Microsoft visionary Bill Gates once said, “As we look ahead into the next century, leaders will be those who empower others.” And that’s why this astute tale about brilliant Facebook co-founder/CEO Mark Zuckerberg is so fascinating.
Cleverly adapted by witty Aaron Sorkin (“The West Wing,” “Charlie Wilson’s War”) from Ben Mezrich’s non-fiction best-seller “The Accidental Billionaire,” perceptively cast and inventively directed by David Fincher (“The Curious Case of Benjamin Button,” “Zodiac,” “Fight Club”), the compelling drama centers on a contentious courtroom conflict between frustrated 26 year-old Zuckerberg and three of his Harvard cohorts over ownership of the Facebook idea. Like “Rashomon,” each justifies and validates in his contradictory deposition his recollection about how it all began and grew into a worldwide, culturally defining phenomenon.
From the first insightful scene, set in the fall of 2003, it’s obvious that brash, neurotic, socially inept Mark Zuckerberg (Jesse Eisenberg) yearns for acceptance. Dumped by his girlfriend, Erica Albright (Rooney Mara), he drunkenly hacks into the university’s computers to trash her on-line and creates FaceMash, in which two women’s photographs are displayed and viewers are urged to choose which is “hotter.” FaceMash instantly goes viral, crashing the system, but not before it’s noticed by two upperclassmen, the WASPy uber-entitled Winklevoss twins (Armie Hammer, Josh Pence), who recruit him to design a Harvard dating website. But Zuckerberg thinks bigger and, bankrolled by his Brazilian-born best-friend/roommate Eduardo Saverin (Andrew Garfield), invents Facebook. Then ruthless Napster entrepreneur Sean Parker (Justin Timberlake) diabolically comes on the scene, bringing in investors to elevate and, perhaps, exploit the fledgling phenomenon to an astonishing level. (If Facebook were a nation, it would now be the third largest country in the world, more than 1.5 times as populous as the United States.)
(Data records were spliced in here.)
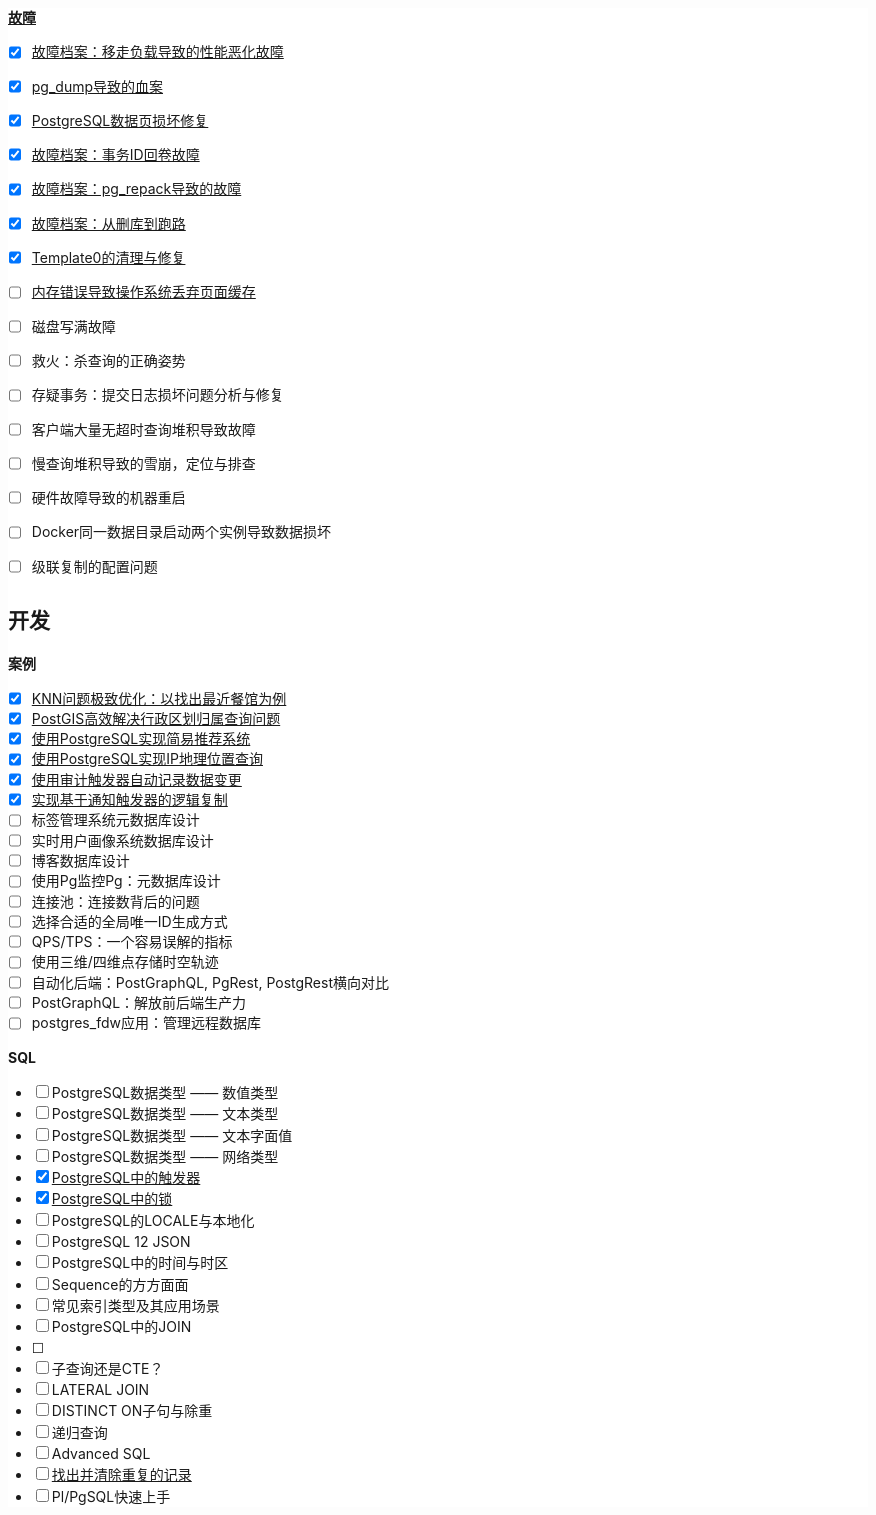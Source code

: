 [**故障**](pit/)

- [x] [故障档案：移走负载导致的性能恶化故障](pit/download-failure.md)
- [x] [pg_dump导致的血案](pit/search_path.md)
- [x] [PostgreSQL数据页损坏修复](pit/page-corruption.md)
- [x] [故障档案：事务ID回卷故障](pit/xid-wrap-around.md)
- [x] [故障档案：pg_repack导致的故障](pit/pg_repack.md)
- [x] [故障档案：从删库到跑路](pit/drop-database.md)
- [x] [Template0的清理与修复](pit/vacuum-template0.md)
- [ ] [内存错误导致操作系统丢弃页面缓存](pit/drop-cache.md)
- [ ] 磁盘写满故障
- [ ] 救火：杀查询的正确姿势
- [ ] 存疑事务：提交日志损坏问题分析与修复
- [ ] 客户端大量无超时查询堆积导致故障
- [ ] 慢查询堆积导致的雪崩，定位与排查
- [ ] 硬件故障导致的机器重启
- [ ] Docker同一数据目录启动两个实例导致数据损坏
- [ ] 级联复制的配置问题




## 开发

**案例**

- [x] [KNN问题极致优化：以找出最近餐馆为例](dev/knn.md) 
- [x] [PostGIS高效解决行政区划归属查询问题](dev/adcode-geodecode.md)
- [x] [使用PostgreSQL实现简易推荐系统](dev/pg-recsys.md)
- [x] [使用PostgreSQL实现IP地理位置查询](dev/geoip.md)
- [x] [使用审计触发器自动记录数据变更](dev/audit-change.md)
- [x] [实现基于通知触发器的逻辑复制](dev/notify-trigger-based-repl.md)
- [ ] 标签管理系统元数据库设计
- [ ] 实时用户画像系统数据库设计
- [ ] 博客数据库设计
- [ ] 使用Pg监控Pg：元数据库设计
- [ ] 连接池：连接数背后的问题
- [ ] 选择合适的全局唯一ID生成方式
- [ ] QPS/TPS：一个容易误解的指标
- [ ] 使用三维/四维点存储时空轨迹
- [ ] 自动化后端：PostGraphQL, PgRest, PostgRest横向对比
- [ ] PostGraphQL：解放前后端生产力
- [ ] postgres_fdw应用：管理远程数据库

**SQL**

- [ ] PostgreSQL数据类型 —— 数值类型
- [ ] PostgreSQL数据类型 —— 文本类型
- [ ] PostgreSQL数据类型 —— 文本字面值
- [ ] PostgreSQL数据类型 —— 网络类型
- [x] [PostgreSQL中的触发器](sql/trigger.md)
- [x] [PostgreSQL中的锁](sql/lock.md)
- [ ] PostgreSQL的LOCALE与本地化
- [ ] PostgreSQL 12 JSON
- [ ] PostgreSQL中的时间与时区
- [ ] Sequence的方方面面
- [ ] 常见索引类型及其应用场景
- [ ] PostgreSQL中的JOIN
- [ ] 
- [ ] 子查询还是CTE？
- [ ] LATERAL JOIN
- [ ] DISTINCT ON子句与除重
- [ ] 递归查询
- [ ] Advanced SQL
- [ ] [找出并清除重复的记录](http://blog.theodo.fr/2018/01/search-destroy-duplicate-rows-postgresql/)
- [ ] Pl/PgSQL快速上手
While the Facebook communication concept revolves around computer technology, the enthralling story it has spawned delves into humanity to the core, involving loneliness, loyalty, friendship, greed, envy and betrayal. On the Granger Movie Gauge of 1 to 10, “The Social Network” is a provocative, tantalizing 10, never quite delineating the truth.